Elon Musk Says ‘No One Wants’ Top Twitter Job, But Some People Raise Their Hands

Elon Musk said there is no one willing and capable of running Twitter Inc. But if he is good to his word and walks away from the top leadership position at the social media company he bought two months ago, a number of people are already raising their hands.

(Bloomberg) — Elon Musk said there is no one willing and capable of running Twitter Inc. But if he is good to his word and walks away from the top leadership position at the social media company he bought two months ago, a number of people are already raising their hands.

Musk polled his following on Sunday night asking if he should step down, and the answer early Monday morning by about 58% of respondents was yes.

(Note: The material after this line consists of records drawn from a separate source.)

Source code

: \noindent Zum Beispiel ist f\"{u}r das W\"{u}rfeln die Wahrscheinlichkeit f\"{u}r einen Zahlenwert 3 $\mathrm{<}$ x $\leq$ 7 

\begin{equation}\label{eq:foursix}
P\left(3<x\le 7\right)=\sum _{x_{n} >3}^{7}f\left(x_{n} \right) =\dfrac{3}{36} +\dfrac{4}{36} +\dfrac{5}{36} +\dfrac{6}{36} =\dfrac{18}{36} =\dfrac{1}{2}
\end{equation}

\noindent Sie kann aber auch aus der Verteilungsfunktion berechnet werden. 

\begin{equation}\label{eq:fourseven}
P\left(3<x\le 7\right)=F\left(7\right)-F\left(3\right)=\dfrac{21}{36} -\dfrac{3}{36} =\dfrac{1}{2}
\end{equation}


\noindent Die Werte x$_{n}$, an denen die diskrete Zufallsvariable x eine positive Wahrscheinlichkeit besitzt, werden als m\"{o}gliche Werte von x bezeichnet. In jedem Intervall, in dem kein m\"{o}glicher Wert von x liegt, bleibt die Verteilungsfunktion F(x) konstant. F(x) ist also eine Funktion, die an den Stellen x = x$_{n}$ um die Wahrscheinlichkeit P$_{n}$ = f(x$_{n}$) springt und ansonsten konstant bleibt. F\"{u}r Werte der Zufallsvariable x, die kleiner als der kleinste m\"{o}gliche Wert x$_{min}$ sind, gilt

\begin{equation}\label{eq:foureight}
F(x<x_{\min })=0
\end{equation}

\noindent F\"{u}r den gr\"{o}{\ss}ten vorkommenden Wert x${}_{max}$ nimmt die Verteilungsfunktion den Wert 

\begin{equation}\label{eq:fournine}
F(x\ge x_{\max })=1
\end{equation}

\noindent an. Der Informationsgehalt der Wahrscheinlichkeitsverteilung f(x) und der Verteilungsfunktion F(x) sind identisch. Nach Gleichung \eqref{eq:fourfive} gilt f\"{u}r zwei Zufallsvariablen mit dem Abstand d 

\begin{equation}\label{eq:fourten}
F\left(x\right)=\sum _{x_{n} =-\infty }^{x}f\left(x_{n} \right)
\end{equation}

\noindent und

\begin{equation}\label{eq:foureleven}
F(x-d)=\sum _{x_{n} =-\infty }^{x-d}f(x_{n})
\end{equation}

The mercurial entrepreneur has been almost single-handedly running Twitter since he bought the company in October, having fired or accepted resignations from almost all of the top-rank executives in the past months. Musk said early on that he didn’t plan to stay on permanently as chief executive officer and he has surrounded himself with a few trusted people, some of whom have suggested they’d be ready to take on what he calls a thankless task. 

“No one wants the job who can actually keep Twitter alive. There is no successor,” Musk tweeted, adding “and it has been in the fast lane to bankruptcy since May.”

In the early days of Musk’s takeover of Twitter, he created a War Room, or fix-it committee, to revamp Twitter that included Jason Calacanis, an investor and podcaster, and former PayPal Holdings Inc. exec David Sacks.  Another Musk loyalist who has been present since the early days is Andreessen Horowitz partner Sriram Krishnan, also a former Twitter executive.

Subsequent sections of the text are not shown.